Aayah 54 of Surah 25 on how Man is configured on family based ties.

“It is He who created the human being from water, then invested him with ties of blood and marriage, and your Lord is all-powerful”

This Aayah outlines the structural reality found in the human nature when it comes to issue of relationships. It says: “…then invested him with ties of blood and marriage”, in other words man is naturally tied by the rope of human fraternity through blood relations and marriage. You and I are either someone else’s son, daughter,grandson, granddaughter, farther, grandfather    son in law, daughter in law father, grandfather or husband and wife. When the Glorious Quran talks about the number of women forbidden for a Muslim to marry, 15 women are mentioned in three verses consecutively .  In the firstAayah, Allah The Exalted says: “And do not marry (of women) those married by your fathers save that which went by for it is -of certainty-  an act of abomination, disdained and evil as a way (of living)”

In the second, HE-’azza wa jalla- says: “Forbidden for you are your mothers, your daughters, your sisters, your father’s sisters, your mother’s sisters, and your brother’s daughters and your sister’s daughters, your foster- mothers, and your foster- sisters, and your mothers- in- law and your step daughters under your guardianship (born) of your wives unto whom you have gone in- but if you have not gone in unto them, then there is no sin  on you (to marry their daughters) and the wives of your sons proceeding from your loins and also to having two sisters as wives as the same time  except for what is past for Allah is Oft-forgiving  Most Merciful”

In the third Aayah, The Almighty says: “(Forbidden as well for you) are those women under men as wives……..”  It is therefore a divinely ordained responsibility to guard against causing any form of disaffection and havoc within the ranks and files of one’s own family through blood or marital connection and or the family of the Islamic nation and of course other members belonging to the human race as members of that family in such a way and manner that DO NOT contradict the teachings of Islam as they (the teachings) are.

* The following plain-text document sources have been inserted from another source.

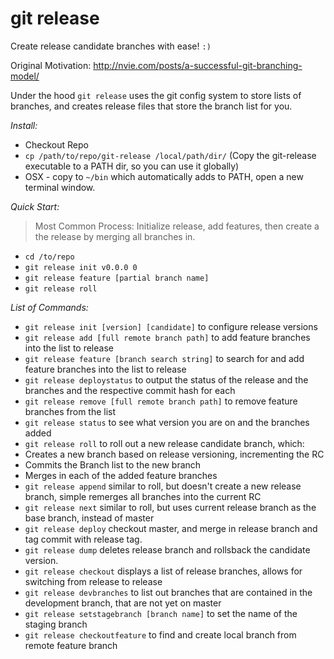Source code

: # git release

Create release candidate branches with ease! `:)`

Original Motivation: http://nvie.com/posts/a-successful-git-branching-model/

Under the hood `git release` uses the git config system to store lists of branches, and creates release files that store the branch list for you.


*Install:*
* Checkout Repo
* `cp /path/to/repo/git-release /local/path/dir/` (Copy the git-release executable to a PATH dir, so you can use it globally) 
 * OSX - copy to `~/bin` which automatically adds to PATH, open a new terminal window.

*Quick Start:*

> Most Common Process: Initialize release, add features, then create a the release by merging all branches in.

* `cd /to/repo`
* `git release init v0.0.0 0`
* `git release feature [partial branch name]`
* `git release roll`


*List of Commands:*
- `git release init [version] [candidate]` to configure release versions
- `git release add [full remote branch path]` to add feature branches into the list to release
- `git release feature [branch search string]` to search for and add feature branches into the list to release
- `git release deploystatus` to output the status of the release and the branches and the respective commit hash for each
- `git release remove [full remote branch path]` to remove feature branches from the list
- `git release status` to see what version you are on and the branches added
- `git release roll` to roll out a new release candidate branch, which:
 - Creates a new branch based on release versioning, incrementing the RC
 - Commits the Branch list to the new branch
 - Merges in each of the added feature branches
- `git release append` similar to roll, but doesn't create a new release branch, simple remerges all branches into the current RC
- `git release next` similar to roll, but uses current release branch as the base branch, instead of master
- `git release deploy` checkout master, and merge in release branch and tag commit with release tag.
- `git release dump` deletes release branch and rollsback the candidate version.
- `git release checkout` displays a list of release branches, allows for switching from release to release
- `git release devbranches` to list out branches that are contained in the development branch, that are not yet on master
- `git release setstagebranch [branch name]` to set the name of the staging branch
- `git release checkoutfeature` to find and create local branch from remote feature branch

Steps in keeping family ties through:

Knowing and understanding textual bases on maintaining family ties: This refers to relevant verses and a hadith, some of which we have given them here above. Here I will make reference to two narrations only. The first of these narration is a Hadith that says: “Whosoever that wants his provision/sustenance to be expanded for him and his life span extended, let him maintained his relationship”

The second one is: “He will never enter the paradise he who severs his ties of his relationship” Comprehending and appreciating the legal status of maintaining family ties. Simply, the legal status is wujuub or compulsory. It is one out of the five celebrated ordinances of Islamic law and denying its compulsory status is tantamount to kufr or disbelief.

Passionately aspiring to have the rewards for Silatur rahimi and maintaining family ties. The Hadiith in item number 1 quoted above under this subheading on the value of keeping one’s relationship takes care of this segment.

Showing love and sincerity of purpose –ikhlaas– in maintaining one’s family ties, not being pretentious or shedding crocodile’s tears only when members of your family are afflicted. Sustained visits to your loved ones in the family and of course even those you ‘do not love’ as ‘blood is thicker than water’.